After all it’s better not to keep all your tokoeka eggs in one basket!
Instruments of detection
The extraordinary sensory perception of dogs’ shnozzes has been used for years to sniff out kiwi. Here in Haast our own Blair Hoult and kiwi-dog Tussock have found six new tokoeka together.
Both these methods are very labour intensive and it is helpful to know if there are tokoeka about before sending in the rangers. DOC’s Research and Development Team have developed a new device for recording bird calls, which has the potential to find new tokoeka with minimal time in the field.
Trainee Ranger Chris Bowen recently set off to test this new technology in the wilds of South Westland.
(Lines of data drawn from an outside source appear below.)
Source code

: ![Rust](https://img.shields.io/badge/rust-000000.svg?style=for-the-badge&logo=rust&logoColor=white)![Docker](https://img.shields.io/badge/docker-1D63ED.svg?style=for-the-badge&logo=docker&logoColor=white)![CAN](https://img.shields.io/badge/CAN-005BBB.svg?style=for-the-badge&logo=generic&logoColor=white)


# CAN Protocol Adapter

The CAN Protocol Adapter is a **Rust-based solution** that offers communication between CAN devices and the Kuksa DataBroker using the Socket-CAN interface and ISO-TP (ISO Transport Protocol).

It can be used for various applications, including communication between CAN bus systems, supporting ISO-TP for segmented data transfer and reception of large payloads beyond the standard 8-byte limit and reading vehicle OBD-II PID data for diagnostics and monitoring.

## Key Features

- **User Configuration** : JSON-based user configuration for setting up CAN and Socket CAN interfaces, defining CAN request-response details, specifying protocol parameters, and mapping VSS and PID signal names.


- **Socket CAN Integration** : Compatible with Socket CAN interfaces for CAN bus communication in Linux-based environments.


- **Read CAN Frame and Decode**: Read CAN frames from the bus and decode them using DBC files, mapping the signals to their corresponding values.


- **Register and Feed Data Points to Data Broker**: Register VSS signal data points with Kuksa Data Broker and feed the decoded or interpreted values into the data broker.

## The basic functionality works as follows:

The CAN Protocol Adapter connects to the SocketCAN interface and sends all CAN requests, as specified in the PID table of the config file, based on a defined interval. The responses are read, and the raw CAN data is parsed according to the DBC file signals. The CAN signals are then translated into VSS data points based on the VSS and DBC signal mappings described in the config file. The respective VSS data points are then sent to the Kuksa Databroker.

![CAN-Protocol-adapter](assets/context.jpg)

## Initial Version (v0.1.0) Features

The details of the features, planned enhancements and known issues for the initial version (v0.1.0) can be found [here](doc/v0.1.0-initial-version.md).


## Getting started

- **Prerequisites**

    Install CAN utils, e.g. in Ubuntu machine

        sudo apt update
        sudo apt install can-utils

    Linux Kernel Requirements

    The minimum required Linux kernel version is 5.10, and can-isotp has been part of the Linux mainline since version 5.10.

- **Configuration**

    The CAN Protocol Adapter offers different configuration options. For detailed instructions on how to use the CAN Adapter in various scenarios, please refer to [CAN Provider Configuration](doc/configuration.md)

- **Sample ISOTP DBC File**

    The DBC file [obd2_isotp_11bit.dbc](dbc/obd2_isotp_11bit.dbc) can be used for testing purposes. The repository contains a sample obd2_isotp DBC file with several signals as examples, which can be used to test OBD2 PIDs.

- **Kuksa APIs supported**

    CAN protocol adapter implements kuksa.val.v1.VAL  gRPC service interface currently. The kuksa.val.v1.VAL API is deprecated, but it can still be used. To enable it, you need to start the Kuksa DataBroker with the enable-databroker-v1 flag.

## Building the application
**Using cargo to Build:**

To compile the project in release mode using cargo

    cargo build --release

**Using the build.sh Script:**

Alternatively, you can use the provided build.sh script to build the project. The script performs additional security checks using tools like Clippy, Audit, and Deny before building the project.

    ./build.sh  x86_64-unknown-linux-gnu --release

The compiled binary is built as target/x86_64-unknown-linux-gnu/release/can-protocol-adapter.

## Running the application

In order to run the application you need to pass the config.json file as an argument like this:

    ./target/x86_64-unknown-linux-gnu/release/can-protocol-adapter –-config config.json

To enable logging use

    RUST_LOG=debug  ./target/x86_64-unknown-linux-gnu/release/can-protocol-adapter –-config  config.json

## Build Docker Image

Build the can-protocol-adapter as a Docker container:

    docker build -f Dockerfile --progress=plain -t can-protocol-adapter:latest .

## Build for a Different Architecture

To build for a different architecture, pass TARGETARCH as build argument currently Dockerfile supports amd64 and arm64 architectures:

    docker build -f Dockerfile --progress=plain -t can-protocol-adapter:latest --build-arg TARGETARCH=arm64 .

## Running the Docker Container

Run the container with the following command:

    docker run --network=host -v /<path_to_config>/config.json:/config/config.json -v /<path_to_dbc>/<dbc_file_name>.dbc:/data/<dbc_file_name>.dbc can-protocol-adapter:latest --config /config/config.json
To test the reliability of recorders in the field Chris and Blair pulled on their beanies at dusk for a cold night listening beside a recorder set high up in the alpine tussock of the Sanctuary. Analysing the acoustic recording back in the office Chris found that it had picked up 78% of the calls he and Blair heard sitting on the mountain.
Next Chris used the recorders to search for new tokoeka outside the sanctuary. When he got them back in the office he was excited to find that one of the recorders had picked up a new pair serenading each other. Three days later Blair and contractor Chris Rickard headed into the same area with Chris’ kiwi dog. They caught and put a transmitter on a new adult female, which has been named Downpour Torrent after a nearby creek (it rains a lot here!).
Demonstrating that these recorders work well in the field is great news for managers trying to make savings. Whereas, staff time for one hundred hours of call listening costs DOC around $2000, an acoustic recorder will listen for one hundred hours for the price of four AA batteries.
The acoustic recorders are continuing to be trialled on various bird monitoring projects around New Zealand and will really improve efficiency. Technological advances in species monitoring free up valuable time and resources for DOC to protect more vulnerable species.